I remember when my parents took me to college. They stayed that weekend, and I remember my father shaking my hand to tell me good-bye, but he didn’t say good-bye; he said, you can’t come home. I said, what do you mean? He said, the college counselor says your reading scores are far lower than those of your classmates, which means when they’re in chapter six you’d be trying to get out of the preface. He said, these kids up here, these white kids went to fine township high schools and private schools and you went to this old dilapidated, segregated, ill-equipped, double-sessioned, overcrowded school, he said, but you can’t come home. And so I said, well, what am I supposed to do, Dad? And he said, read, boy, read, and he drove away.

Well, I was stunned. Four years later at graduation, the graduation is over and you go to say hello to your parents. My father, with the same expression that he had four years before, walked to me and shook my hand. He didn’t say, congratulations; he said, you can come home now. It’s absolutely true. He said, you can come home now. And in a book of eulogies that contains the one I wrote for him, I tell the story about you can come home now. And then I say that there was another conversation between a father and son, a conversation between Dad and God, the father of us all. And Dad said to God, not long ago, I have fought a good fight, I have finished my course, I have kept the faith, and God said to Daddy, you can come home now. I like that.

But it was a mandate. My dad was telling me what I had to do, and he had accepted the fact that I was going to college and that it was a challenge. I remember at the end of my sophomore year writing home, I think I’ve had enough of this; maybe I’m going to transfer. My mother wrote me back and she said, there will be no transfer. It was like that passage that says, woe be unto him who puts his hand upon the plough and turns back. That would have been turning back; no way. And she was absolutely right. I’m going next Saturday to my forty-fifth college reunion. It seems like yesterday I was the only black in my class, only five in the student body. So I’m going back. I spoke at the twenty-fifth. You have to go to the forty-fifth just in case you don’t make the fiftieth.

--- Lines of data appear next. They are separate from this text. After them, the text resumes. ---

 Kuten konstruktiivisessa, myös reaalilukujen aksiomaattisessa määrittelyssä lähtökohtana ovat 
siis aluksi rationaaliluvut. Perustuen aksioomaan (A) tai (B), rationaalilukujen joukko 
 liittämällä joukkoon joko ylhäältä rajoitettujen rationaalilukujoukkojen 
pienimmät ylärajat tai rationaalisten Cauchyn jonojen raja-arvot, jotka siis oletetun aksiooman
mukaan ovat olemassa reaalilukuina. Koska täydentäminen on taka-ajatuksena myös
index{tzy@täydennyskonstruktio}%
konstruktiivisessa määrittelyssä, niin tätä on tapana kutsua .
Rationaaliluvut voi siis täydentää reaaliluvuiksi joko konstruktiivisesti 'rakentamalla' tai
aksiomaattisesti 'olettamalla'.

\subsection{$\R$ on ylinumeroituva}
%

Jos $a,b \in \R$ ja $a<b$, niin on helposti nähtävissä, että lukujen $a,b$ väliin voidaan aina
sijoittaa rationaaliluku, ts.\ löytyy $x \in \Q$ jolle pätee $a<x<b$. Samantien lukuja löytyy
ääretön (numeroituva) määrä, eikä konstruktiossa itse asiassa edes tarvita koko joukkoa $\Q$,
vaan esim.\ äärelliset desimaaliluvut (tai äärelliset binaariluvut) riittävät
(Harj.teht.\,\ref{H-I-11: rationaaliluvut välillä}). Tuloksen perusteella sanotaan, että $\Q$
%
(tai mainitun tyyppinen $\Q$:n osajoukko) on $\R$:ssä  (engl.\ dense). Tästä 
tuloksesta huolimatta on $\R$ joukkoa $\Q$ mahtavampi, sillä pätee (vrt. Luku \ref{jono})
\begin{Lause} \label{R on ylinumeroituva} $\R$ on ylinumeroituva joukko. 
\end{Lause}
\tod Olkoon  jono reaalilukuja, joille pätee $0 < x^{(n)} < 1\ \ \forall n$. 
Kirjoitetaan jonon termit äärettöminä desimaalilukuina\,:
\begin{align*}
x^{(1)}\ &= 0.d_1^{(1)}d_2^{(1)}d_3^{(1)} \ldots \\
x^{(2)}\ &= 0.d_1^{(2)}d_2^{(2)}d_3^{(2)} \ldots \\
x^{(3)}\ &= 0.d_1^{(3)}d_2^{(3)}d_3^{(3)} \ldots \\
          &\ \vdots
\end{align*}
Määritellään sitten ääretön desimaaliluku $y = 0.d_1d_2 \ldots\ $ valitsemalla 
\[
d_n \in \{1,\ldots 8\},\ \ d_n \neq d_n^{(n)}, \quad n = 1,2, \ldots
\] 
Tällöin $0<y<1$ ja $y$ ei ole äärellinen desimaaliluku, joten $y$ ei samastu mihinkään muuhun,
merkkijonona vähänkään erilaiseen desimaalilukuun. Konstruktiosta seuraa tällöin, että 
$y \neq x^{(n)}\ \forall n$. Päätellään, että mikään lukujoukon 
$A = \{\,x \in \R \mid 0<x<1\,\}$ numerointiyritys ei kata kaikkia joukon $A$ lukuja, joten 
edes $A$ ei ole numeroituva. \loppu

What was so clear to me in my early life was that there was a structure, there was a family unit, home, there was school. There was the Gate City Day Nursery, there was the Butler Street YMCA on Saturday, and there was St. Paul African Methodist Episcopal Church on Sunday, and every Monday and Friday at five o’clock I knew that we were going to choir rehearsal at St. Paul. I knew at five o’clock on Wednesday I was going to be at Boy Scouts, and I knew on Saturday that I was going to be at the Butler Street YMCA swimming. There was structure, and there was no doubt about it.

I think that my mother, as compared to my father, was a woman ahead of her time, and my father was a man of his time. So that if I had finished high school, got a job in the post office, married a nice girl, got a little white house with green shutters and a white picket fence, kept my car washed, my grass cut, my hair trimmed, my shoes shined, went to work every day, went to church every Sunday, listened to the news, read the news, and voted, my father would have said that was a good life, and he was not wrong about that. It is a good life.

On the other hand, my mother believed that was not enough, that there were other things beyond that I could do. And she pushed me. I had an extraordinary mother who was president of the PTA at every school I attended through high school. And when I was at one high school and my younger brother was at another elementary school, she was president of both PTAs. Unlearned and unlettered though she was, she understood, based on her own deprivation, the value of education. The value of going to the PTA meetings. The value of trying to make those segregated, dilapidated, ill-equipped schools that I attended as good for me as they possibly could be. Somehow she knew the importance of relationships with the teachers, relationships with the principals, relationships with the communities. How, why, I do not know. But intuitively she knew. So there was never any doubt in my mind.